The central issue emerging from the new Iranian awakening is essentially the conflict between medieval angel-counters and secular enlightenment. Can there truly be an Islamic 'Republic?' Are Islam and Democracy mutually exclusive? Below are some comments by my favorite student of Middle Eastern affairs, Robert Fisk, on that conundrum. I've raised this critical issue in these threads ad nauseum only to have them ignored in the discussions here in favor of a shallow analysis based in knee-jerk conspiracy categories. Reducing the events of surrounding the Iranian election to 'grassy knoll' CIA nonsense is not only unhelpful but it is also cynically ignorant. Such nonsense is dismissive of the hopes and bravery of the Persian young who have risked everything in a seemingly quixotic battle for freedom from the religious kleptocracy that has become the legacy of the 1979 revolution.



Robert Fisk's World: The jury is out on the Iranian model of religion and politics

So what of the famous revolution? Was it a return to the basic values of Shia Islam?

Saturday, 27 June 2009


The most nauseous photograph to come out of the Iran tragedy was not the bloodied demonstrators in Tehran, but a Reuters picture of former Iranian Crown Prince Reza Pahlavi, "fighting back tears" in Washington as he declared that Neda Agha Sultan, the young woman shot dead by Ahmadinejad's thugs a week ago, "was now for ever in my pocket". I bet she is, by God! "I have added her to the list of my daughters," the son of the brutal and merciless late Shah, told the world.
Related articles

* Iran uprising fizzles out as Mousavi backtracks
* Karim Sadjadpour: The crowds have gone but Tehran has changed forever

Needless to say, the son of the Light of the Aryans did not add the many thousands of equally young and innocent women tortured to death by his father's sadistic secret police to his "list of daughters". Back in 1979, I met a man who had tortured and killed a woman by scorching her on a metal rack over gas burners. His name was Mohamed Sadafi, by profession a weightlifter. "You killed my daughter," the poor girl's father shrieked at Sadafi in front of me. "She was burned all over her flesh until she was paralysed. She was roasted." Sadafi told the man – without explaining why – that the girl had hanged herself after seven months in custody. But "there was not even a single sheet in Evin prison from which she could hang herself", the father replied in fury. Yes there was, Sadafi replied. He had himself seen the Evin laundry bills.

No, I don't think that Reza Shah has put this young woman "in his pocket". But nor would the Shia clergy, which reputedly backed the original Anglo-American coup against Mohammed Mossadeq, the democratically elected leader of Iran in 1953. At that time, a senior Tehran cleric was sent to Qom to persuade the leading Ayatollah of his time, Sayed Mohammad Hossein Boroujerdi, to issue a fatwa, calling for a holy war against the Tudeh party communists to whom Mossadeq was allied and give his support to religion and the throne. A certain Ruhollah Khomeini was rumoured to have urged Boroujerdi to adopt just such a step.

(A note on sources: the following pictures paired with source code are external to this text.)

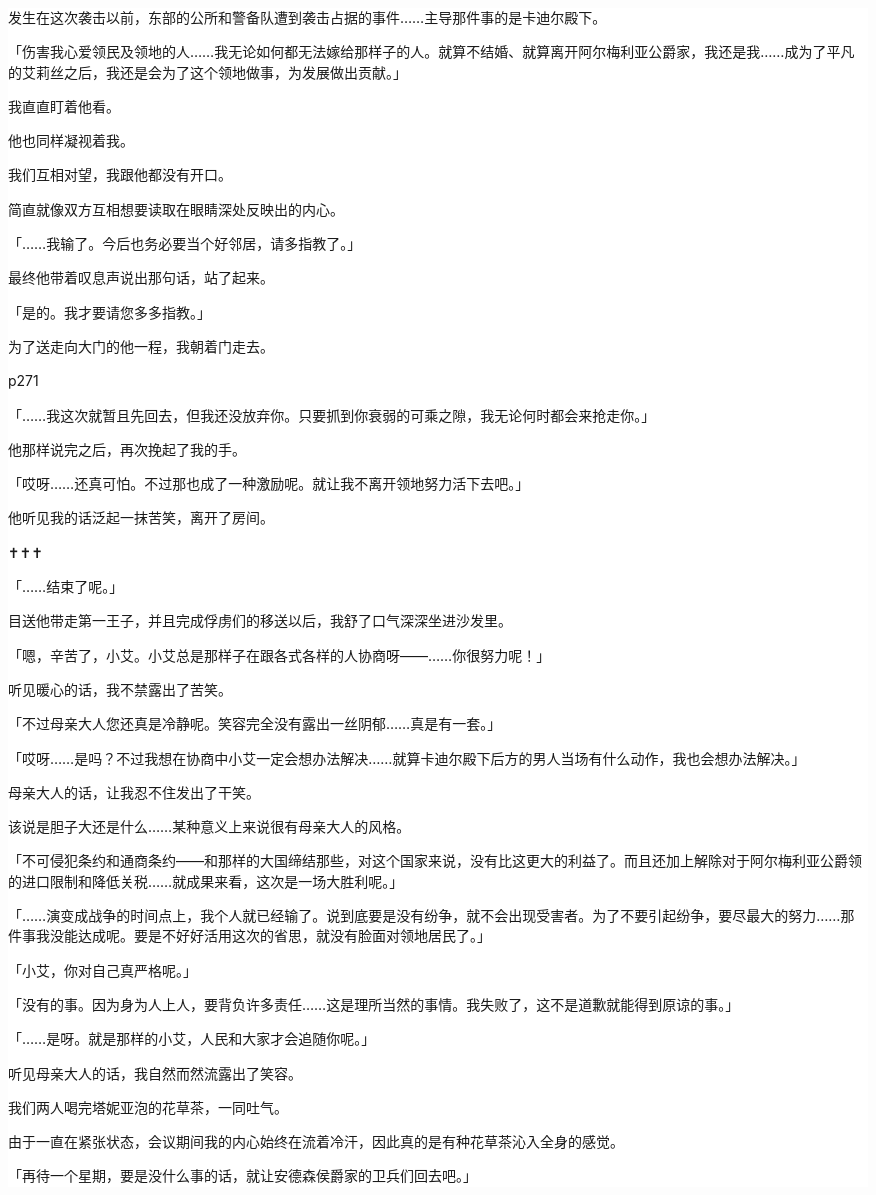 发生在这次袭击以前，东部的公所和警备队遭到袭击占据的事件……主导那件事的是卡迪尔殿下。

「伤害我心爱领民及领地的人……我无论如何都无法嫁给那样子的人。就算不结婚、就算离开阿尔梅利亚公爵家，我还是我……成为了平凡的艾莉丝之后，我还是会为了这个领地做事，为发展做出贡献。」

我直直盯着他看。

他也同样凝视着我。

我们互相对望，我跟他都没有开口。

简直就像双方互相想要读取在眼睛深处反映出的内心。

「……我输了。今后也务必要当个好邻居，请多指教了。」

最终他带着叹息声说出那句话，站了起来。

「是的。我才要请您多多指教。」

为了送走向大门的他一程，我朝着门走去。

p271

「……我这次就暂且先回去，但我还没放弃你。只要抓到你衰弱的可乘之隙，我无论何时都会来抢走你。」

他那样说完之后，再次挽起了我的手。

「哎呀……还真可怕。不过那也成了一种激励呢。就让我不离开领地努力活下去吧。」

他听见我的话泛起一抹苦笑，离开了房间。

✝✝✝

「……结束了呢。」

目送他带走第一王子，并且完成俘虏们的移送以后，我舒了口气深深坐进沙发里。

「嗯，辛苦了，小艾。小艾总是那样子在跟各式各样的人协商呀——……你很努力呢！」

听见暖心的话，我不禁露出了苦笑。

「不过母亲大人您还真是冷静呢。笑容完全没有露出一丝阴郁……真是有一套。」

「哎呀……是吗？不过我想在协商中小艾一定会想办法解决……就算卡迪尔殿下后方的男人当场有什么动作，我也会想办法解决。」

母亲大人的话，让我忍不住发出了干笑。

该说是胆子大还是什么……某种意义上来说很有母亲大人的风格。

「不可侵犯条约和通商条约——和那样的大国缔结那些，对这个国家来说，没有比这更大的利益了。而且还加上解除对于阿尔梅利亚公爵领的进口限制和降低关税……就成果来看，这次是一场大胜利呢。」

「……演变成战争的时间点上，我个人就已经输了。说到底要是没有纷争，就不会出现受害者。为了不要引起纷争，要尽最大的努力……那件事我没能达成呢。要是不好好活用这次的省思，就没有脸面对领地居民了。」

「小艾，你对自己真严格呢。」

「没有的事。因为身为人上人，要背负许多责任……这是理所当然的事情。我失败了，这不是道歉就能得到原谅的事。」

「……是呀。就是那样的小艾，人民和大家才会追随你呢。」

听见母亲大人的话，我自然而然流露出了笑容。

我们两人喝完塔妮亚泡的花草茶，一同吐气。

由于一直在紧张状态，会议期间我的内心始终在流着冷汗，因此真的是有种花草茶沁入全身的感觉。

「再待一个星期，要是没什么事的话，就让安德森侯爵家的卫兵们回去吧。」
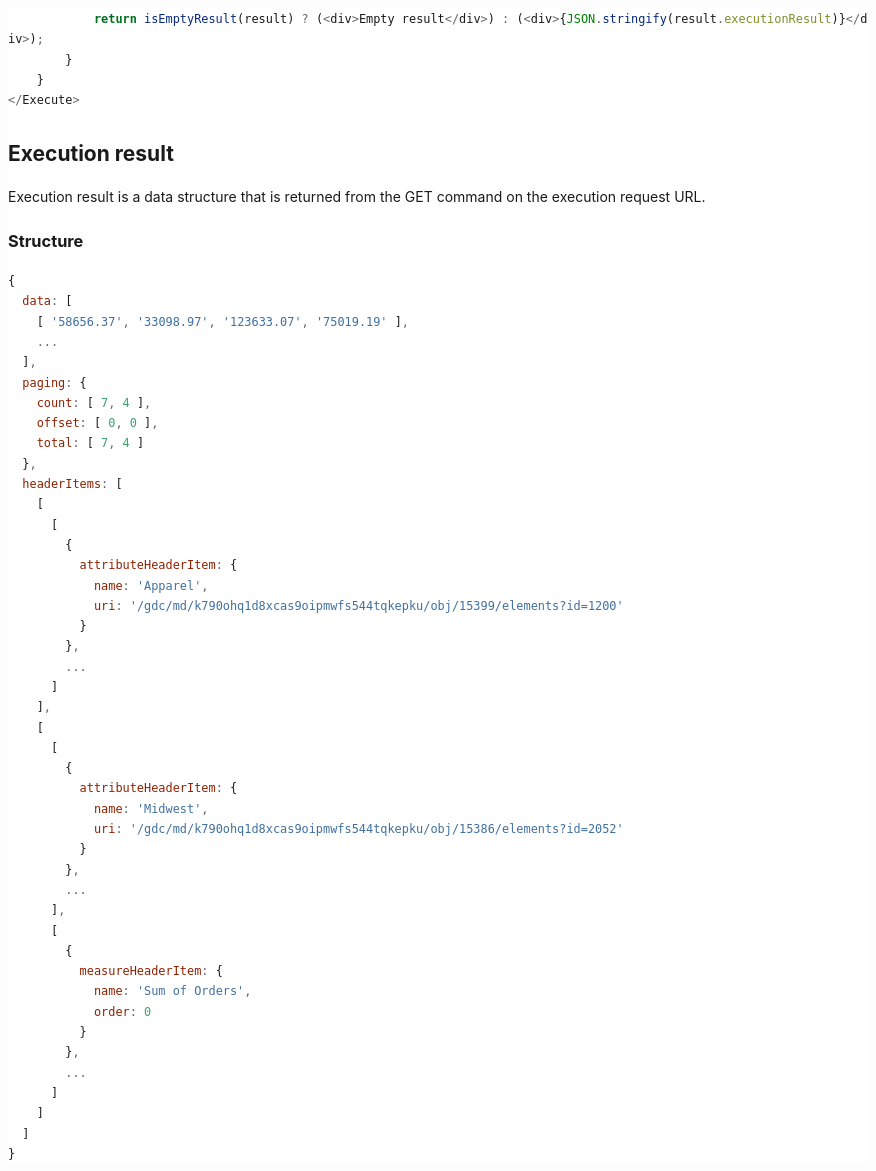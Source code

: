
 ```javascript
            return isEmptyResult(result) ? (<div>Empty result</div>) : (<div>{JSON.stringify(result.executionResult)}</div>);
        }
    }
</Execute>
```

## Execution result

Execution result is a data structure that is returned from the GET command on the execution request URL.

### Structure

```javascript
{
  data: [
    [ '58656.37', '33098.97', '123633.07', '75019.19' ],
    ...
  ],
  paging: {
    count: [ 7, 4 ],
    offset: [ 0, 0 ],
    total: [ 7, 4 ]
  },
  headerItems: [
    [
      [
        {
          attributeHeaderItem: {
            name: 'Apparel',
            uri: '/gdc/md/k790ohq1d8xcas9oipmwfs544tqkepku/obj/15399/elements?id=1200'
          }
        },
        ...
      ]
    ],
    [
      [
        {
          attributeHeaderItem: {
            name: 'Midwest',
            uri: '/gdc/md/k790ohq1d8xcas9oipmwfs544tqkepku/obj/15386/elements?id=2052'
          }
        },
        ...
      ],
      [
        {
          measureHeaderItem: {
            name: 'Sum of Orders',
            order: 0
          }
        },
        ...
      ]
    ]
  ]
}
```
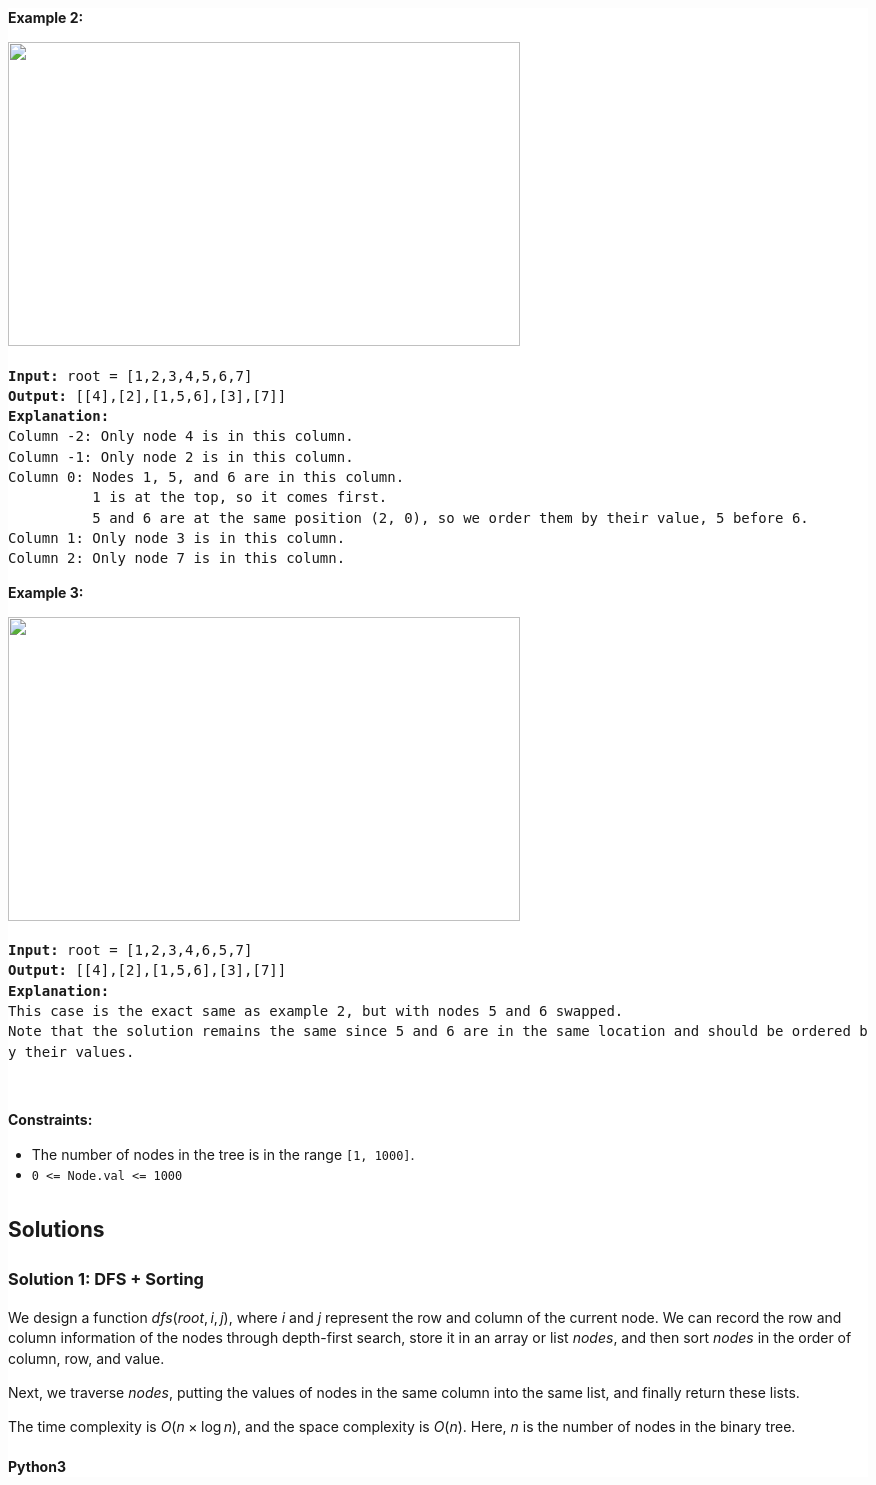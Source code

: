<p><strong class="example">Example 2:</strong></p>
<img alt="" src="https://fastly.jsdelivr.net/gh/doocs/leetcode@main/solution/0900-0999/0987.Vertical%20Order%20Traversal%20of%20a%20Binary%20Tree/images/vtree2.jpg" style="width: 512px; height: 304px;" />
<pre>
<strong>Input:</strong> root = [1,2,3,4,5,6,7]
<strong>Output:</strong> [[4],[2],[1,5,6],[3],[7]]
<strong>Explanation:</strong>
Column -2: Only node 4 is in this column.
Column -1: Only node 2 is in this column.
Column 0: Nodes 1, 5, and 6 are in this column.
          1 is at the top, so it comes first.
          5 and 6 are at the same position (2, 0), so we order them by their value, 5 before 6.
Column 1: Only node 3 is in this column.
Column 2: Only node 7 is in this column.
</pre>

<p><strong class="example">Example 3:</strong></p>
<img alt="" src="https://fastly.jsdelivr.net/gh/doocs/leetcode@main/solution/0900-0999/0987.Vertical%20Order%20Traversal%20of%20a%20Binary%20Tree/images/vtree3.jpg" style="width: 512px; height: 304px;" />
<pre>
<strong>Input:</strong> root = [1,2,3,4,6,5,7]
<strong>Output:</strong> [[4],[2],[1,5,6],[3],[7]]
<strong>Explanation:</strong>
This case is the exact same as example 2, but with nodes 5 and 6 swapped.
Note that the solution remains the same since 5 and 6 are in the same location and should be ordered by their values.
</pre>

<p>&nbsp;</p>
<p><strong>Constraints:</strong></p>

<ul>
	<li>The number of nodes in the tree is in the range <code>[1, 1000]</code>.</li>
	<li><code>0 &lt;= Node.val &lt;= 1000</code></li>
</ul>



## Solutions



### Solution 1: DFS + Sorting

We design a function $dfs(root, i, j)$, where $i$ and $j$ represent the row and column of the current node. We can record the row and column information of the nodes through depth-first search, store it in an array or list $nodes$, and then sort $nodes$ in the order of column, row, and value.

Next, we traverse $nodes$, putting the values of nodes in the same column into the same list, and finally return these lists.

The time complexity is $O(n \times \log n)$, and the space complexity is $O(n)$. Here, $n$ is the number of nodes in the binary tree.



#### Python3
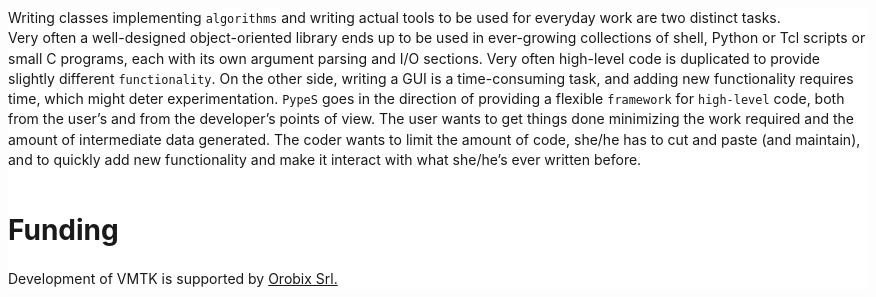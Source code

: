 Writing classes implementing `algorithms` and writing actual tools 
to be used for everyday work are two distinct tasks. </br>Very often a well-designed 
object-oriented library ends up to be used in ever-growing collections of shell, 
Python or Tcl scripts or small C programs, each with its own argument parsing and 
I/O sections. Very often high-level code is duplicated to provide slightly different 
`functionality`. On the other side, writing a GUI is a time-consuming task, and adding 
new functionality requires time, which might deter experimentation. `PypeS` goes in the 
direction of providing a flexible `framework` for `high-level` code, both from the user’s 
and from the developer’s points of view. The user wants to get things done minimizing 
the work required and the amount of intermediate data generated. The coder wants to limit 
the amount of code, she/he has to cut and paste (and maintain), and to quickly add new 
functionality and make it interact with what she/he’s ever written before.

Funding
==============

Development of VMTK is supported by [Orobix Srl.](http://www.orobix.com/)
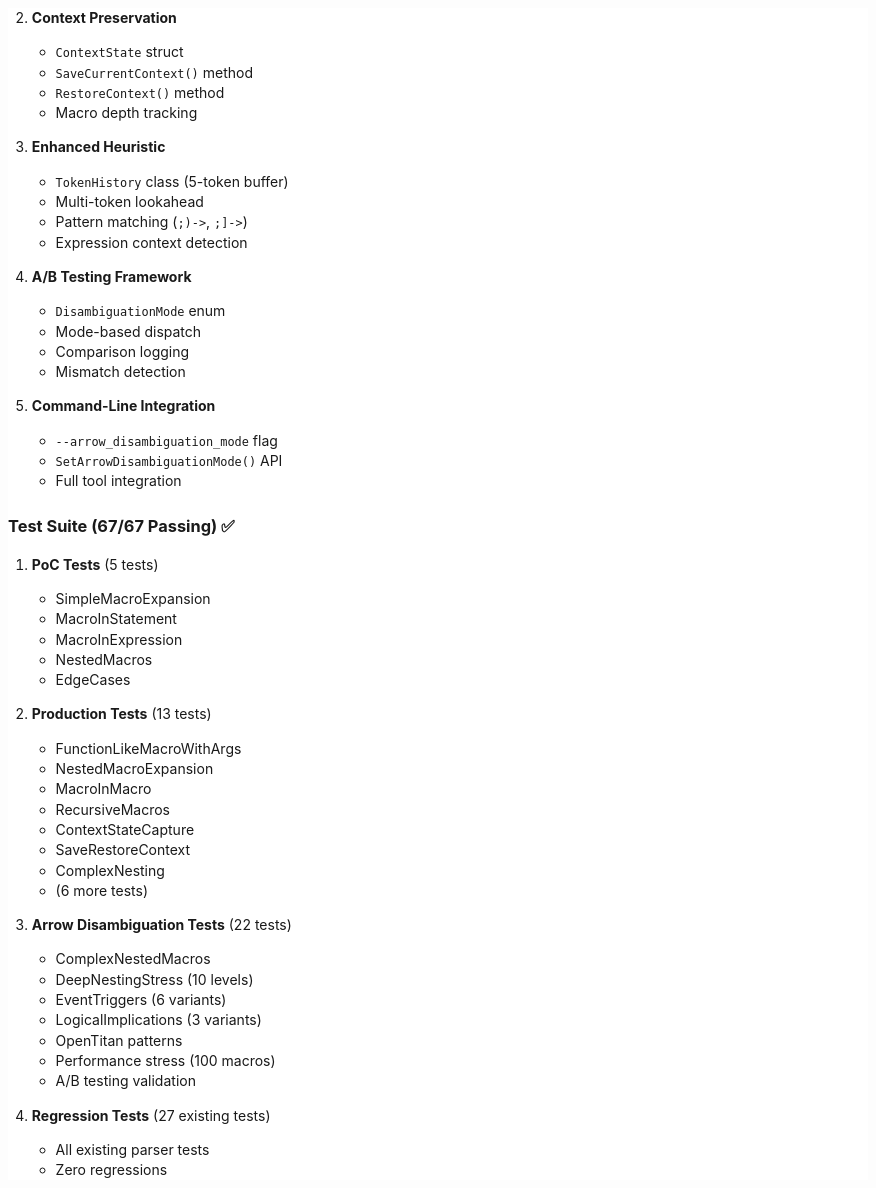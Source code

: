2. **Context Preservation**
   - `ContextState` struct
   - `SaveCurrentContext()` method
   - `RestoreContext()` method
   - Macro depth tracking

3. **Enhanced Heuristic**
   - `TokenHistory` class (5-token buffer)
   - Multi-token lookahead
   - Pattern matching (`;)->`, `;]->`)
   - Expression context detection

4. **A/B Testing Framework**
   - `DisambiguationMode` enum
   - Mode-based dispatch
   - Comparison logging
   - Mismatch detection

5. **Command-Line Integration**
   - `--arrow_disambiguation_mode` flag
   - `SetArrowDisambiguationMode()` API
   - Full tool integration

### Test Suite (67/67 Passing) ✅

1. **PoC Tests** (5 tests)
   - SimpleMacroExpansion
   - MacroInStatement
   - MacroInExpression
   - NestedMacros
   - EdgeCases

2. **Production Tests** (13 tests)
   - FunctionLikeMacroWithArgs
   - NestedMacroExpansion
   - MacroInMacro
   - RecursiveMacros
   - ContextStateCapture
   - SaveRestoreContext
   - ComplexNesting
   - (6 more tests)

3. **Arrow Disambiguation Tests** (22 tests)
   - ComplexNestedMacros
   - DeepNestingStress (10 levels)
   - EventTriggers (6 variants)
   - LogicalImplications (3 variants)
   - OpenTitan patterns
   - Performance stress (100 macros)
   - A/B testing validation

4. **Regression Tests** (27 existing tests)
   - All existing parser tests
   - Zero regressions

The CIA's own analysis of the overthrow – which, of course, has been recalled with ever increasing enthusiasm by Ahmadinejad and his chums over the past two weeks – includes a telling post-coup interview between Kermit Roosevelt, the CIA boss in Tehran, and Winston Churchill, who was living out his last months as British prime minister (reprinted now, by the way, by Ken Coates's ever intriguing The Spokesman books in Nottingham). "This was a most touching occasion," the CIA report said of the Roosevelt-Churchill meeting.

"The Prime Minister seemed to be in bad shape physically... He had great difficulty in hearing; occasional difficulty in articulating; and apparent difficulty in seeing to his left. In spite of this he could not have been more enthusiastic about the operation. He was good enough to express a wish that he had been "some years" younger and might have served under his (Roosevelt's) command. Our operation had given us a wonderful and unexpected opportunity which might change the whole picture in the Middle East." This was Condoleezza Rice-speak. Remember her "birth-pangs" of a new Middle East, when the Lebanese were being splattered with blood by Israeli bombs in 2006? But Churchill's "whole picture" did indeed change – in 1979.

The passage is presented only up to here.